His Holiness the Dalai Lama shaking hands with members of the audience before his address in Salzburg, Austria, on May 21, 2012. Photo/Tenzin Choejor/OHHDL
His Holiness began by saying, “When I meet people, I feel that as human beings we are just the same. We may have bigger or smaller noses or different coloured hair, but we 7 billion human beings are essentially the same. And now that we are so interdependent it seems to be out of date to think of this or that community as separate from the rest.” He expressed his admiration for the EU as an organization in which members keep their own identity, while taking account of their common interests. He said that we now face several challenges that cannot be solved unless we solve them together and cited the failure of the Copenhagen summit on climate change as an example of countries continuing to focus on their own narrow interests rather than the good of the world.

Nevertheless, we should not feel demoralized, because there is much  to be optimistic about. His Holiness recalled meeting the British Queen Mother when she was 96 years old and had witnessed almost the entire twentieth century in her lifetime. In reply to his question about whether the world had become better or worse in that time, she replied without hesitation that it had improved, because, for example, when she was young there was no concept of human rights or self-determination.

Before opening the discussion of World Peace and Universal Responsibility Dr Michael Kerbler of ORF Radio called on those present to observe a minute's silence in memory of Tibetans who have recently committed self-immolation in Tibet. Pressed to respond to these tragic incidents, His Holiness said that it is a very sensitive political issue and that he has devolved his political responsibilities to others. However, he said, we must look into the real cause of this tragedy. The stated aim of hard-liners in the Chinese communist leadership is to secure harmony in society, but the way they are going about it is both wrong and contradictory. Harmony cannot be achieved by force, it must be based on trust. The use of force arouses fear, which undermines trust. His Holiness suggested the Chinese authorities could adopt a more realistic approach, following Deng Xiao ping's advice to seek truth from facts. But they would have to be real and objective facts, rather than official propagandist reports.


His Holiness the Dalai Lama speaking on 'World Peace and Universal Responsibility" in Salzburg, Austria, on May 21, 2012. Photo/Tenzin Choejor/OHHDL
He recommended his listeners to go to Tibet to see for themselves what has happened there over the last fifty years or so, and to investigate why Tibetans harbour such resentment.
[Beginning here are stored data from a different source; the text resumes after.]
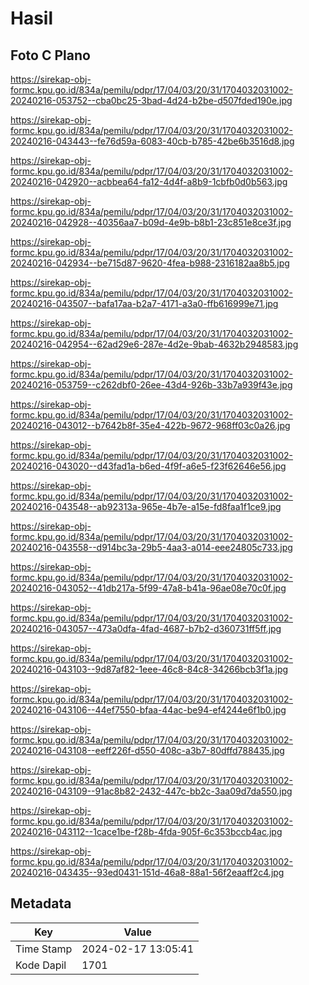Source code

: # Hasil

## Foto C Plano

https://sirekap-obj-formc.kpu.go.id/834a/pemilu/pdpr/17/04/03/20/31/1704032031002-20240216-053752--cba0bc25-3bad-4d24-b2be-d507fded190e.jpg

https://sirekap-obj-formc.kpu.go.id/834a/pemilu/pdpr/17/04/03/20/31/1704032031002-20240216-043443--fe76d59a-6083-40cb-b785-42be6b3516d8.jpg

https://sirekap-obj-formc.kpu.go.id/834a/pemilu/pdpr/17/04/03/20/31/1704032031002-20240216-042920--acbbea64-fa12-4d4f-a8b9-1cbfb0d0b563.jpg

https://sirekap-obj-formc.kpu.go.id/834a/pemilu/pdpr/17/04/03/20/31/1704032031002-20240216-042928--40356aa7-b09d-4e9b-b8b1-23c851e8ce3f.jpg

https://sirekap-obj-formc.kpu.go.id/834a/pemilu/pdpr/17/04/03/20/31/1704032031002-20240216-042934--be715d87-9620-4fea-b988-2316182aa8b5.jpg

https://sirekap-obj-formc.kpu.go.id/834a/pemilu/pdpr/17/04/03/20/31/1704032031002-20240216-043507--bafa17aa-b2a7-4171-a3a0-ffb616999e71.jpg

https://sirekap-obj-formc.kpu.go.id/834a/pemilu/pdpr/17/04/03/20/31/1704032031002-20240216-042954--62ad29e6-287e-4d2e-9bab-4632b2948583.jpg

https://sirekap-obj-formc.kpu.go.id/834a/pemilu/pdpr/17/04/03/20/31/1704032031002-20240216-053759--c262dbf0-26ee-43d4-926b-33b7a939f43e.jpg

https://sirekap-obj-formc.kpu.go.id/834a/pemilu/pdpr/17/04/03/20/31/1704032031002-20240216-043012--b7642b8f-35e4-422b-9672-968ff03c0a26.jpg

https://sirekap-obj-formc.kpu.go.id/834a/pemilu/pdpr/17/04/03/20/31/1704032031002-20240216-043020--d43fad1a-b6ed-4f9f-a6e5-f23f62646e56.jpg

https://sirekap-obj-formc.kpu.go.id/834a/pemilu/pdpr/17/04/03/20/31/1704032031002-20240216-043548--ab92313a-965e-4b7e-a15e-fd8faa1f1ce9.jpg

https://sirekap-obj-formc.kpu.go.id/834a/pemilu/pdpr/17/04/03/20/31/1704032031002-20240216-043558--d914bc3a-29b5-4aa3-a014-eee24805c733.jpg

https://sirekap-obj-formc.kpu.go.id/834a/pemilu/pdpr/17/04/03/20/31/1704032031002-20240216-043052--41db217a-5f99-47a8-b41a-96ae08e70c0f.jpg

https://sirekap-obj-formc.kpu.go.id/834a/pemilu/pdpr/17/04/03/20/31/1704032031002-20240216-043057--473a0dfa-4fad-4687-b7b2-d360731ff5ff.jpg

https://sirekap-obj-formc.kpu.go.id/834a/pemilu/pdpr/17/04/03/20/31/1704032031002-20240216-043103--9d87af82-1eee-46c8-84c8-34266bcb3f1a.jpg

https://sirekap-obj-formc.kpu.go.id/834a/pemilu/pdpr/17/04/03/20/31/1704032031002-20240216-043106--44ef7550-bfaa-44ac-be94-ef4244e6f1b0.jpg

https://sirekap-obj-formc.kpu.go.id/834a/pemilu/pdpr/17/04/03/20/31/1704032031002-20240216-043108--eeff226f-d550-408c-a3b7-80dffd788435.jpg

https://sirekap-obj-formc.kpu.go.id/834a/pemilu/pdpr/17/04/03/20/31/1704032031002-20240216-043109--91ac8b82-2432-447c-bb2c-3aa09d7da550.jpg

https://sirekap-obj-formc.kpu.go.id/834a/pemilu/pdpr/17/04/03/20/31/1704032031002-20240216-043112--1cace1be-f28b-4fda-905f-6c353bccb4ac.jpg

https://sirekap-obj-formc.kpu.go.id/834a/pemilu/pdpr/17/04/03/20/31/1704032031002-20240216-043435--93ed0431-151d-46a8-88a1-56f2eaaff2c4.jpg


## Metadata

| Key        | Value               |
| ---------- | ------------------- |
| Time Stamp | 2024-02-17 13:05:41 |
| Kode Dapil | 1701                |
While not wishing to politicize the meeting, he quoted a young Chinese who came to see him, who pointed out that when he went to Lhasa he saw Chinese soldiers doing military exercises right next to Tibetan pilgrims performing prostrations outside the Jokhang Temple. Similarly, where pilgrims circumambulate in a clockwise direction, the Chinese military march round the other way. In His Holiness's informant's view it is the Chinese authorities and their military forces who are the real “splittists” in Tibet. On the other hand, many impartial Chinese once properly informed are very sympathetic to Tibetans.

In a world where the trend is towards democracy, freedom, and freedom of speech, His Holiness said, countries like North Korea and China can drag their feet, but they cannot resist the trend forever. In China itself, 1.3 billion Chinese people have the right to know what  is going on and the right to make decisions on that basis. Consequently, censorship is morally wrong. Censorship and distorted information must stop. Likewise, the Chinese judicial system must be raised to international standards. The rule of law must be established, because China belongs to the Chinese people, not to the communist party, just as the world belongs to humanity.

While his translator was translating his words into German, His Holiness signed many books proffered by people in the audience. Outside his hotel a small group of young school-children broke into song as he approached them to say hello. As children of the twenty-first century he advised them to study well.


His Holiness the Dalai Lama with long time supporter of Tibetan children in exile Ms Irmtraut Wager in Salzburg, Austria, on May 21, 2012. Photo/Tenzin Choejor/OHHDL
His Holiness invited Ms Irmtraut Wager and Alfred Stingl, former Mayor of Graz and his wife, to lunch. Ms Wager has worked long and hard to support the education of Tibetan children in exile. Afterwards he met Members of the Tibet Centre Advisory Board and commended their work. He advised that just as Christian brothers and sisters have done remarkable work for education around the world, what Buddhists may contribute is their understanding of how to develop peace of mind.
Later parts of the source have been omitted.